[Saved data entries]
# # # # #

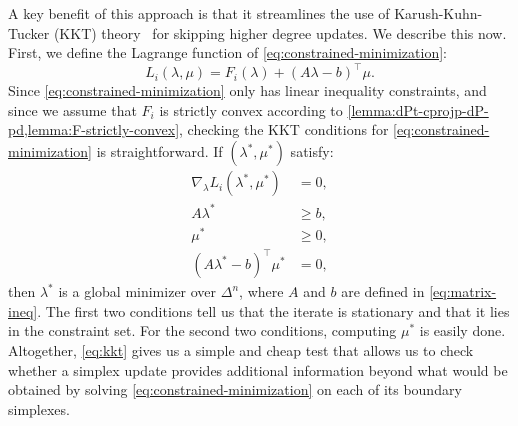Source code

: \documentclass[eikonal.tex]{subfiles}
\begin{document}
A key benefit of this approach is that it streamlines the use of
Karush-Kuhn-Tucker (KKT) theory~\cite{nocedal2006numerical} for
skipping higher degree updates. We describe this now. First, we define
the Lagrange function of \cref{eq:constrained-minimization}:
\begin{equation}
  L_i(\lambda, \mu) = F_i(\lambda) + {(A\lambda - b)}^\top \mu.
\end{equation}
Since \cref{eq:constrained-minimization} only has linear inequality
constraints, and since we assume that $F_i$ is strictly convex
according to \cref{lemma:dPt-cprojp-dP-pd,lemma:F-strictly-convex},
checking the KKT conditions for \cref{eq:constrained-minimization} is
straightforward. If $(\lambda^*, \mu^*)$ satisfy:
\begin{equation}
  \label{eq:kkt}
  \begin{split}
    \nabla_\lambda L_i(\lambda^*, \mu^*) &= 0, \\
    A\lambda^* &\geq b, \\
    \mu^* &\geq 0, \\
    (A\lambda^* - b)^\top \mu^* &= 0,
  \end{split}
\end{equation}
then $\lambda^*$ is a global minimizer over $\Delta^n$, where $A$ and
$b$ are defined in \cref{eq:matrix-ineq}. The first two conditions
tell us that the iterate is stationary and that it lies in the
constraint set. For the second two conditions, computing $\mu^*$ is
easily done. Altogether, \cref{eq:kkt} gives us a simple and cheap
test that allows us to check whether a simplex update provides
additional information beyond what would be obtained by solving
\cref{eq:constrained-minimization} on each of its boundary simplexes.
\end{document}
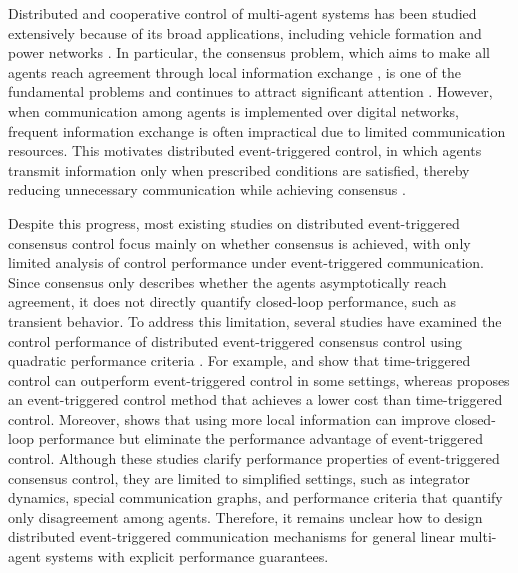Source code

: \documentclass[letterpaper,10pt,conference]{ieeeconf}
\begin{document}
Distributed and cooperative control of multi-agent systems has been studied extensively because of its broad applications, including vehicle formation \cite{ren2008distributed} and power networks \cite{bidram2014distributed}.
In particular, the consensus problem, which aims to make all agents reach agreement through local information exchange \cite{olfati2007consensus}, is one of the fundamental problems and continues to attract significant attention \cite{hengster2013synchronization,jiao2019suboptimality,feng2021consensusability,yuan2025resilient}.
However, when communication among agents is implemented over digital networks, frequent information exchange is often impractical due to limited communication resources.
This motivates distributed event-triggered control, in which agents transmit information only when prescribed conditions are satisfied, thereby reducing unnecessary communication while achieving consensus \cite{garcia2014decentralized,hu2015consensus,nowzari2019event,mishra2023event}.

Despite this progress, most existing studies on distributed event-triggered consensus control focus mainly on whether consensus is achieved, with only limited analysis of control performance under event-triggered communication.
Since consensus only describes whether the agents asymptotically reach agreement, it does not directly quantify closed-loop performance, such as transient behavior.
To address this limitation, several studies have examined the control performance of distributed event-triggered consensus control using quadratic performance criteria \cite{meister2022analysis,meister2024time,antunes2023consistent,meister2026improving}.
For example, \cite{meister2022analysis} and \cite{meister2024time} show that time-triggered control can outperform event-triggered control in some settings, whereas \cite{antunes2023consistent} proposes an event-triggered control method that achieves a lower cost than time-triggered control.
Moreover, \cite{meister2026improving} shows that using more local information can improve closed-loop performance but eliminate the performance advantage of event-triggered control.
Although these studies clarify performance properties of event-triggered consensus control, they are limited to simplified settings, such as integrator dynamics, special communication graphs, and performance criteria that quantify only disagreement among agents.
Therefore, it remains unclear how to design distributed event-triggered communication mechanisms for general linear multi-agent systems with explicit performance guarantees.
\end{document}
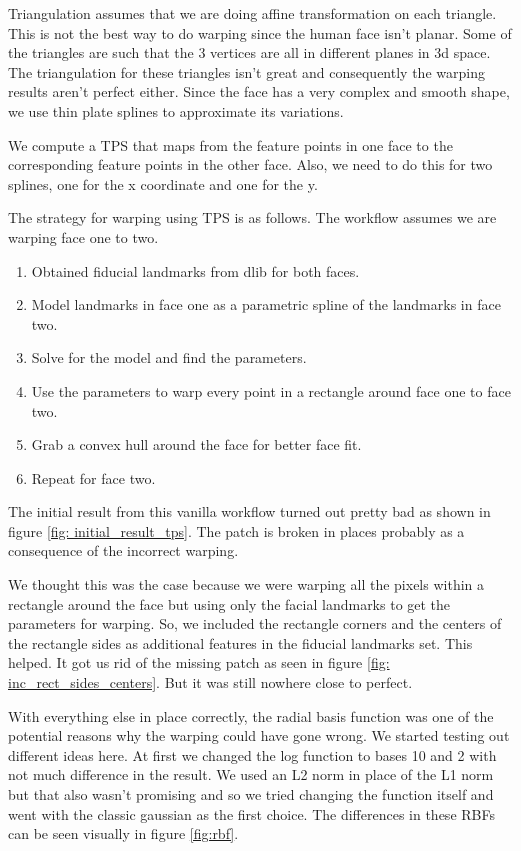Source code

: \documentclass[conference]{IEEEtran}
\begin{document}
Triangulation assumes that we are doing affine transformation on each triangle. This is not the best way to do warping since the human face isn't planar. Some of the triangles are such that the 3 vertices are all in different planes in 3d space. The triangulation for these triangles isn't great and consequently the warping results aren't perfect either. Since the face has a very complex and smooth shape, we use thin plate splines to approximate its variations.

We compute a TPS that maps from the feature points in one face to the corresponding feature points in the other face. Also, we need to do this for two splines, one for the x coordinate and one for the y.

The strategy for warping using TPS is as follows. The workflow assumes we are warping face one to two.
\begin{enumerate}
    \item Obtained fiducial landmarks from dlib for both faces.
    \item Model landmarks in face one as a parametric spline of the landmarks in face two.
    \item Solve for the model and find the parameters.
    \item Use the parameters to warp every point in a rectangle around face one to face two.
    \item Grab a convex hull around the face for better face fit.
    \item Repeat for face two.
\end{enumerate}

The initial result from this vanilla workflow turned out pretty bad as shown in figure \ref{fig: initial_result_tps}. The patch is broken in places probably as a consequence of the incorrect warping.

We thought this was the case because we were warping all the pixels within a rectangle around the face but using only the facial landmarks to get the parameters for warping. So, we included the rectangle corners and the centers of the rectangle sides as additional features in the fiducial landmarks set. This helped. It got us rid of the missing patch as seen in figure \ref{fig: inc_rect_sides_centers}. But it was still nowhere close to perfect.

With everything else in place correctly, the radial basis function was one of the potential reasons why the warping could have gone wrong. We started testing out different ideas here. At first we changed the log function to bases 10 and 2 with not much difference in the result. We used an L2 norm in place of the L1 norm but that also wasn't promising and so we tried changing the function itself and went with the classic gaussian as the first choice. The differences in these RBFs can be seen visually in figure \ref{fig:rbf}. 
\end{document}
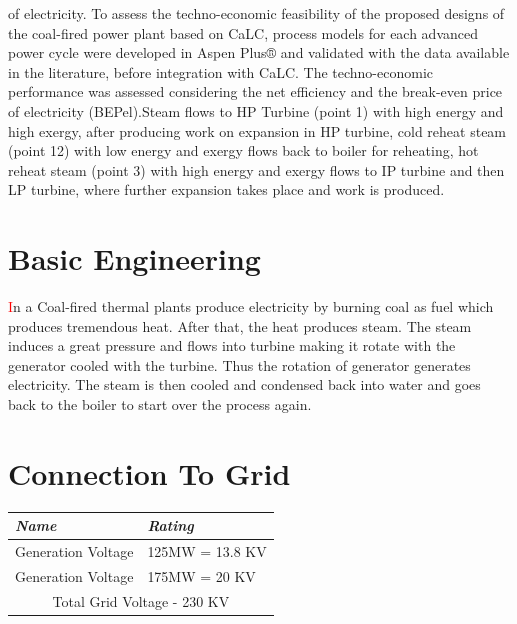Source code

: \documentclass[11 pt]{article}
\begin{document}
{of electricity. To assess the techno-economic feasibility of the proposed designs of the coal-fired power plant based on CaLC, process models for each advanced power cycle were developed in Aspen Plus® and validated with the data available in the literature, before integration with CaLC. The techno-economic performance was assessed considering the net efficiency and the break-even price of electricity (BEPel).Steam flows to HP Turbine (point 1) with high energy and high exergy, after producing work on expansion in HP turbine, cold reheat steam (point 12) with low energy and exergy flows back to boiler for reheating, hot reheat steam (point 3) with high energy and exergy flows to IP turbine and then LP turbine, where further expansion takes place and work is produced.}

\section{Basic Engineering}
\justify
{
{\huge\textcolor{red}{\hspace{5 mm}I}}n a Coal-fired thermal plants produce electricity by burning coal as fuel which produces tremendous heat. After that, the heat produces steam. The steam induces a great pressure and flows into turbine  making it rotate with the generator cooled with the turbine. Thus the rotation of generator generates electricity. The steam is then cooled and condensed back into water and goes back to the boiler to start over the process again.
}

\pagebreak

\section{Connection To Grid}
	\begin{longtable}{|| m{10 em} | m{10 em} ||}
		\hline\hline
		\rowcolor{teal!20}
			\hline
			\rowcolor{green!70}
			\textbf{\textit{Name}} & \textbf{\textit{Rating}}\\
			\hline\hline
			Generation Voltage & 125MW = 13.8 KV\\
			\hline
			Generation Voltage & 175MW = 20 KV\\
			\hline
			\multicolumn{2}{c}{Total Grid Voltage - 230 KV}\\
			\hline\hline
	\end{longtable}
\end{document}

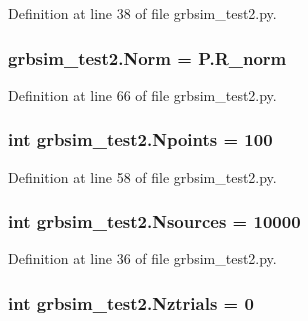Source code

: Definition at line 38 of file grbsim\-\_\-test2.\-py.

\hypertarget{namespacegrbsim__test2_a1ed80b3823c02db556f19f345e0a323d}{
\subsubsection[{Norm}]{\setlength{\rightskip}{0pt plus 5cm}grbsim\-\_\-test2.\-Norm = P.\-R\-\_\-norm}}\label{namespacegrbsim__test2_a1ed80b3823c02db556f19f345e0a323d}


Definition at line 66 of file grbsim\-\_\-test2.\-py.

\hypertarget{namespacegrbsim__test2_a189373bc9fb066e8b9cb32bde08b6303}{
\subsubsection[{Npoints}]{\setlength{\rightskip}{0pt plus 5cm}int grbsim\-\_\-test2.\-Npoints = 100}}\label{namespacegrbsim__test2_a189373bc9fb066e8b9cb32bde08b6303}


Definition at line 58 of file grbsim\-\_\-test2.\-py.

\hypertarget{namespacegrbsim__test2_a54ecb545b55707213e4268f70d92c8dc}{
\subsubsection[{Nsources}]{\setlength{\rightskip}{0pt plus 5cm}int grbsim\-\_\-test2.\-Nsources = 10000}}\label{namespacegrbsim__test2_a54ecb545b55707213e4268f70d92c8dc}


Definition at line 36 of file grbsim\-\_\-test2.\-py.

\hypertarget{namespacegrbsim__test2_a114468d7823684eb193364d66b2b75dc}{
\subsubsection[{Nztrials}]{\setlength{\rightskip}{0pt plus 5cm}int grbsim\-\_\-test2.\-Nztrials = 0}}\label{namespacegrbsim__test2_a114468d7823684eb193364d66b2b75dc}



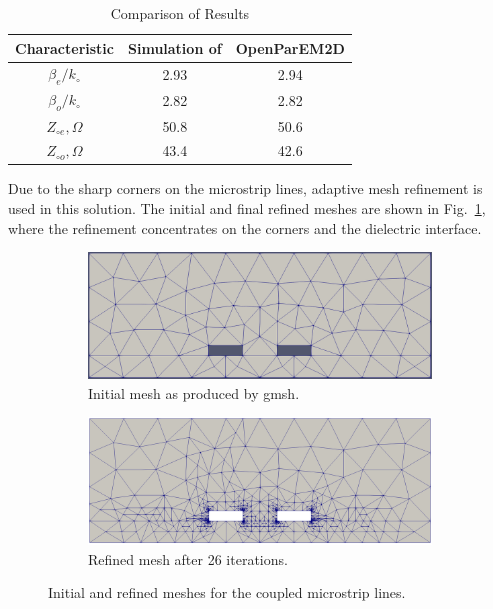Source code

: \documentclass[titlepage]{article}
\renewcommand\_{\textunderscore\linebreak[1]}
\begin{document}
\begin{table}[ht]
\caption{Comparison of Results}
\begin{center}
\begin{tabular}{|c|c|c|}
\hline
Characteristic & Simulation of \cite{Olyslager} & OpenParEM2D \\
\hline
$\beta_e/k_\circ$ & 2.93 & 2.94 \\
$\beta_o/k_\circ$ & 2.82 & 2.82 \\
$Z_{\circ e},\Omega$ & 50.8 & 50.6 \\
$Z_{\circ o},\Omega$ & 43.4 & 42.6 \\
\hline
\end{tabular}
\end{center}
\label{table:coupled_results}
\end{table}

Due to the sharp corners on the microstrip lines, adaptive mesh refinement is used in this solution.  The initial and final refined meshes are shown in Fig.~\ref{fig:coupled_mesh}, where the refinement concentrates on the corners and the dielectric interface.

\begin{figure}[H]
  \centering
  \begin{subfigure}{0.45\textwidth}
     \includegraphics[width=\linewidth]{../tutorials/OpenParEM2D/coupled_microstrip/screenshots/coupled_initial_mesh}
     \caption{Initial mesh as produced by gmsh.}
  \end{subfigure}
  \begin{subfigure}{0.45\textwidth}
     \includegraphics[width=\linewidth]{../tutorials/OpenParEM2D/coupled_microstrip/screenshots/coupled_refined_mesh}
     \caption{Refined mesh after 26 iterations.}
  \end{subfigure}
  \caption{Initial and refined meshes for the coupled microstrip lines.}
  \label{fig:coupled_mesh}
\end{figure}
\end{document}
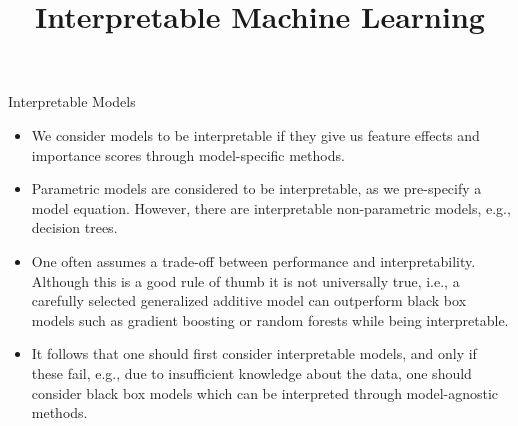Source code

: \documentclass[11pt,compress,t,notes=noshow, xcolor=table]{beamer}
\title{Interpretable Machine Learning}
\institute{\href{https://compstat-lmu.github.io/lecture_iml/}{compstat-lmu.github.io/lecture\_iml}}
\date{}
\begin{document}


\newcommand{\titlefigure}{figure/whitebox}
\newcommand{\learninggoals}{
\item What characteristics does an interpretable model have
\item Why we should use interpretable models
\item Examples for interpretable models: linear and polynomial regression models, generalized linear models, generalized additive models, model-based boosting, rule-based learning}


\begin{vbframe}{Interpretable Models}
\begin{itemize}
\item We consider models to be interpretable if they give us feature effects and importance scores through model-specific methods.
\item Parametric models are considered to be interpretable, as we pre-specify a model equation. However, there are interpretable non-parametric models, e.g., decision trees.
\item One often assumes a trade-off between performance and interpretability. Although this is a good rule of thumb it is not universally true, i.e., a carefully selected generalized additive model can outperform black box models such as gradient boosting or random forests while being interpretable.
\item It follows that one should first consider interpretable models, and only if these fail, e.g., due to insufficient knowledge about the data, one should consider black box models which can be interpreted through model-agnostic methods.
\end{itemize}
\end{vbframe}
\end{document}
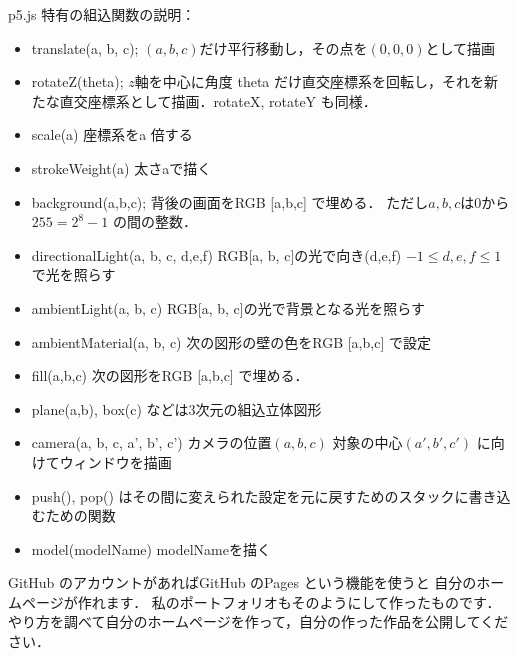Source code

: p5.js 特有の組込関数の説明：
\begin{itemize}
   \item
      translate(a, b, c); $(a, b,c)$だけ平行移動し，その点を$(0,0,0)$として描画
   
   \item
      rotateZ(theta); $z$軸を中心に角度 theta だけ直交座標系を回転し，それを新たな直交座標系として描画．rotateX, rotateY も同様．
   \item
      scale(a) 座標系をa 倍する
   
   \item  
      strokeWeight(a) 太さaで描く
     
   \item
      background(a,b,c);  背後の画面をRGB [a,b,c] で埋める．
      ただし$a, b, c$は$0$から$255=2^8-1$ の間の整数．
   
   \item directionalLight(a, b, c, d,e,f) RGB[a, b, c]の光で向き(d,e,f) $-1\le d,e,f\le 1$ で光を照らす
   
   \item
       ambientLight(a, b, c) RGB[a, b, c]の光で背景となる光を照らす
       
    \item 
       ambientMaterial(a, b, c) 次の図形の壁の色をRGB [a,b,c] で設定
   
   \item 
      fill(a,b,c) 次の図形をRGB [a,b,c] で埋める．
   
   \item 
      plane(a,b), box(c) などは3次元の組込立体図形
   
   \item
      camera(a, b, c, a', b', c') カメラの位置$(a, b, c)$ 対象の中心$(a', b', c')$ に向けてウィンドウを描画
   
   \item
      push(), pop() はその間に変えられた設定を元に戻すためのスタックに書き込むための関数
   
   \item
      model(modelName) modelNameを描く

\end{itemize}



\begin{exQ}
GitHub のアカウントがあればGitHub のPages という機能を使うと
自分のホームページが作れます．
私のポートフォリオもそのようにして作ったものです．
やり方を調べて自分のホームページを作って，自分の作った作品を公開してください．
\end{exQ}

# # # # #

» **WORK TO COMPLETE**
Scan the data above and copy each line containing the word "parameters".

» **TASK RESULT**
    \item Solve for the model and find the parameters.
    \item Use the parameters to warp every point in a rectangle around face one to face two.
We thought this was the case because we were warping all the pixels within a rectangle around the face but using only the facial landmarks to get the parameters for warping. So, we included the rectangle corners and the centers of the rectangle sides as additional features in the fiducial landmarks set. This helped. It got us rid of the missing patch as seen in figure \ref{fig: inc_rect_sides_centers}. But it was still nowhere close to perfect.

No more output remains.